[Records from a dataset]

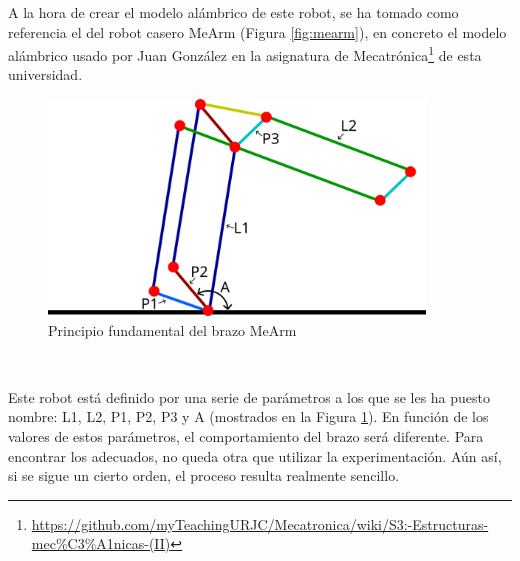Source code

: A la hora de crear el modelo alámbrico de este robot, se ha tomado como referencia el del robot 
casero MeArm (Figura \ref{fig:mearm}), en concreto el modelo alámbrico usado por Juan González en la asignatura de 
Mecatrónica\footnote{\url{https://github.com/myTeachingURJC/Mecatronica/wiki/S3:-Estructuras-mec\%C3\%A1nicas-(II)}} de esta universidad.\\
\begin{figure} [ht!]
  \begin{center}
    \includegraphics[width=10cm]{figs/mearm_params.png}
  \end{center}
  \caption{Principio fundamental del brazo MeArm}
  \label{fig:mearm_params}
\end{figure}\ 


Este robot está definido por una serie de parámetros a los que se les ha puesto nombre: L1, L2, P1, P2, P3 y A (mostrados 
en la Figura \ref{fig:mearm_params}). En función de los valores de estos parámetros, el comportamiento del brazo será diferente. Para 
encontrar los adecuados, no queda otra que utilizar la experimentación. Aún así, si se sigue un cierto orden, el proceso resulta realmente sencillo. 


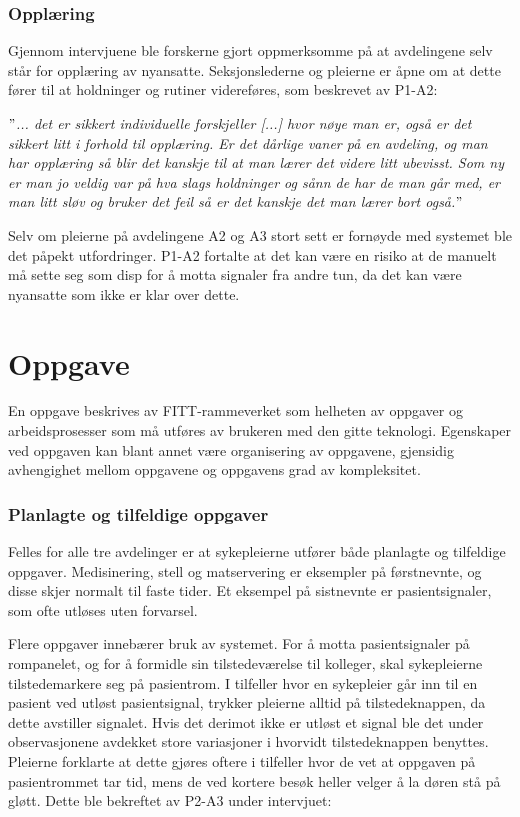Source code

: \subsubsection{Opplæring}
Gjennom intervjuene ble forskerne gjort oppmerksomme på at avdelingene selv står for opplæring av nyansatte. Seksjonslederne og pleierne er åpne om at dette fører til at holdninger og rutiner videreføres, som beskrevet av P1-A2:

\noindent
\textit{$"$... det er sikkert individuelle forskjeller [...] hvor nøye man er, også er det sikkert litt i forhold til opplæring. Er det dårlige vaner på en avdeling, og man har opplæring så blir det kanskje til at man lærer det videre litt ubevisst. Som ny er man jo veldig var på hva slags holdninger og sånn de har de man går med, er man litt sløv og bruker det feil så er det kanskje det man lærer bort også.$"$}

\noindent
Selv om pleierne på avdelingene A2 og A3 stort sett er fornøyde med systemet ble det påpekt utfordringer. P1-A2 fortalte at det kan være en risiko at de manuelt må sette seg som disp for å motta signaler fra andre tun, da det kan være nyansatte som ikke er klar over dette.  

\section{Oppgave}
En oppgave beskrives av FITT-rammeverket som helheten av oppgaver og arbeidsprosesser som må utføres av brukeren med den gitte teknologi. Egenskaper ved oppgaven kan blant annet være organisering av oppgavene, gjensidig avhengighet mellom oppgavene og oppgavens grad av kompleksitet.

\subsubsection{Planlagte og tilfeldige oppgaver}
Felles for alle tre avdelinger er at sykepleierne utfører både planlagte og tilfeldige oppgaver. Medisinering, stell og matservering er eksempler på førstnevnte, og disse skjer normalt til faste tider. Et eksempel på sistnevnte er pasientsignaler, som ofte utløses uten forvarsel.  

\noindent
Flere oppgaver innebærer bruk av systemet. For å motta pasientsignaler på rompanelet, og for å formidle sin tilstedeværelse til kolleger, skal sykepleierne tilstedemarkere seg på pasientrom. I tilfeller hvor en sykepleier går inn til en pasient ved utløst pasientsignal, trykker pleierne alltid på tilstedeknappen, da dette avstiller signalet. Hvis det derimot ikke er utløst et signal ble det under observasjonene avdekket store variasjoner i hvorvidt tilstedeknappen benyttes. Pleierne forklarte at dette gjøres oftere i tilfeller hvor de vet at oppgaven på pasientrommet tar tid, mens de ved kortere besøk heller velger å la døren stå på gløtt. Dette ble bekreftet av P2-A3 under intervjuet: 

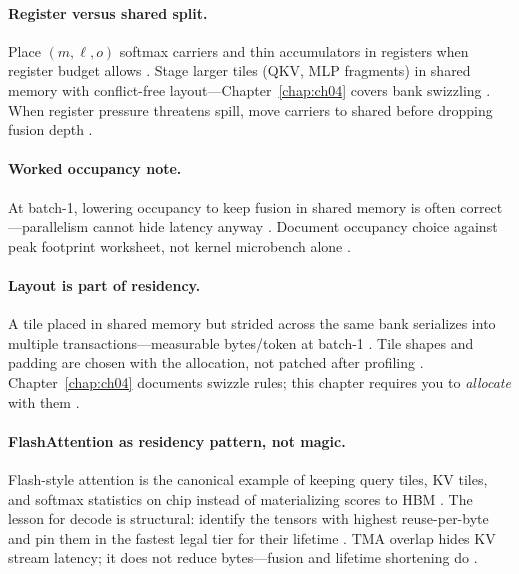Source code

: \paragraph{Register versus shared split.}
Place $(m,\ell,o)$ softmax carriers and thin accumulators in registers when register budget allows \citep{dao2022flashattention,nvidia2022hopper}.
Stage larger tiles (QKV, MLP fragments) in shared memory with conflict-free layout---Chapter~\ref{chap:ch04} covers bank swizzling \citep{semianalysis2024tma,yirage2026}.
When register pressure threatens spill, move carriers to shared before dropping fusion depth \citep{memoryfloor2026,taxbreak2026}.

\paragraph{Worked occupancy note.}
At batch-1, lowering occupancy to keep fusion in shared memory is often correct---parallelism cannot hide latency anyway \citep{taxbreak2026,memoryfloor2026,patel2025llminference}.
Document occupancy choice against peak footprint worksheet, not kernel microbench alone \citep{yirage2026,nvidia2022hopper}.

\paragraph{Layout is part of residency.}
A tile placed in shared memory but strided across the same bank serializes into multiple transactions---measurable bytes/token at batch-1 \citep{semianalysis2024tma,nvidia2022hopper}.
Tile shapes and padding are chosen with the allocation, not patched after profiling \citep{yirage2026,dao2022flashattention}.
Chapter~\ref{chap:ch04} documents swizzle rules; this chapter requires you to \emph{allocate} with them \citep{semianalysis2024tma}.

\paragraph{FlashAttention as residency pattern, not magic.}
Flash-style attention is the canonical example of keeping query tiles, KV tiles, and softmax statistics on chip instead of materializing scores to HBM \citep{dao2022flashattention}.
The lesson for decode is structural: identify the tensors with highest reuse-per-byte and pin them in the fastest legal tier for their lifetime \citep{dlbook,patel2025llminference}.
TMA overlap hides KV stream latency; it does not reduce bytes---fusion and lifetime shortening do \citep{memoryfloor2026,semianalysis2024tma}.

* _TASK ITEM_
In the records above, find every line that contains the word "Chapter" and copy it.

* _COMPLETED TASK_
Stage larger tiles (QKV, MLP fragments) in shared memory with conflict-free layout---Chapter~\ref{chap:ch04} covers bank swizzling \citep{semianalysis2024tma,yirage2026}.
Chapter~\ref{chap:ch04} documents swizzle rules; this chapter requires you to \emph{allocate} with them \citep{semianalysis2024tma}.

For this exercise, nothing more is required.